**DIRECTIONS FOR THIS TASK:** Return every line in the entries below where the word "gates" shows up.

Saved entries:
______________________________

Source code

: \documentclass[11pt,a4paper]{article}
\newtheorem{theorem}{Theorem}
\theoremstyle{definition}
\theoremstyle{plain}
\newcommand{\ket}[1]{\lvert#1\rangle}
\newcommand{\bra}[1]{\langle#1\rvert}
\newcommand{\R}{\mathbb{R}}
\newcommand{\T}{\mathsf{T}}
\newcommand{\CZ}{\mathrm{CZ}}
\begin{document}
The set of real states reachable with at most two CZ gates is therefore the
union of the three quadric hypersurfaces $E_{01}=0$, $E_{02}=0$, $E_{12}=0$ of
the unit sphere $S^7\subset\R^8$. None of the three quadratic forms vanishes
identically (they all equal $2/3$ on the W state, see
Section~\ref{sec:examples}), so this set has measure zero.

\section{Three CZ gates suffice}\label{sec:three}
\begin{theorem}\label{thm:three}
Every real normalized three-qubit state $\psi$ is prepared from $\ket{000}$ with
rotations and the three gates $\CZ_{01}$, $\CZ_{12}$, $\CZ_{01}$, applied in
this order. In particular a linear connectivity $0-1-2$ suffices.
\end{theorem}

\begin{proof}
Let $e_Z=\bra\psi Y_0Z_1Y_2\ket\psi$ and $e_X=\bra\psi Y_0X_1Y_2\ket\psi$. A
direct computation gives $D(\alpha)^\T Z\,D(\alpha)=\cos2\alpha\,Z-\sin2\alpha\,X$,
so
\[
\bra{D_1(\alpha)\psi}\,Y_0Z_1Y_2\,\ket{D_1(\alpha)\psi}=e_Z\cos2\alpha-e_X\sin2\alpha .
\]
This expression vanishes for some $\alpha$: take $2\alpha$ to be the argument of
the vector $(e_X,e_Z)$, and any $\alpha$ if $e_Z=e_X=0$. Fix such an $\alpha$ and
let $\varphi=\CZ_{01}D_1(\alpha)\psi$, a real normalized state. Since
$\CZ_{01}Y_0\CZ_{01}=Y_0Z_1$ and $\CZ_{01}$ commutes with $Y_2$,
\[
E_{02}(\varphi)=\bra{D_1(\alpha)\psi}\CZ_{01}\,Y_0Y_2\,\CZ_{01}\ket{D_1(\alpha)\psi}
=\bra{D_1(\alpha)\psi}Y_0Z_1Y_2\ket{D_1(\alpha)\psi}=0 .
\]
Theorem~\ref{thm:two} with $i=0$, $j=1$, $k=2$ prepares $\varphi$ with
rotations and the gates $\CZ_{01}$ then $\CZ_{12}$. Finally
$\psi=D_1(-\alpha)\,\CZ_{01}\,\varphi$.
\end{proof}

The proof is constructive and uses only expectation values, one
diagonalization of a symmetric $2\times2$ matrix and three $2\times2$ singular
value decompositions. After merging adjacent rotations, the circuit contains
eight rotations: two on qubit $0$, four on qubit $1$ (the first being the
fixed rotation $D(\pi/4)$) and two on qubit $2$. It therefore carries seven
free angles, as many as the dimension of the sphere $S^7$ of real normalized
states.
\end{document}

______________________________

**RESPONSE TO THE TASK:**
The set of real states reachable with at most two CZ gates is therefore the
\section{Three CZ gates suffice}\label{sec:three}
rotations and the three gates $\CZ_{01}$, $\CZ_{12}$, $\CZ_{01}$, applied in
rotations and the gates $\CZ_{01}$ then $\CZ_{12}$. Finally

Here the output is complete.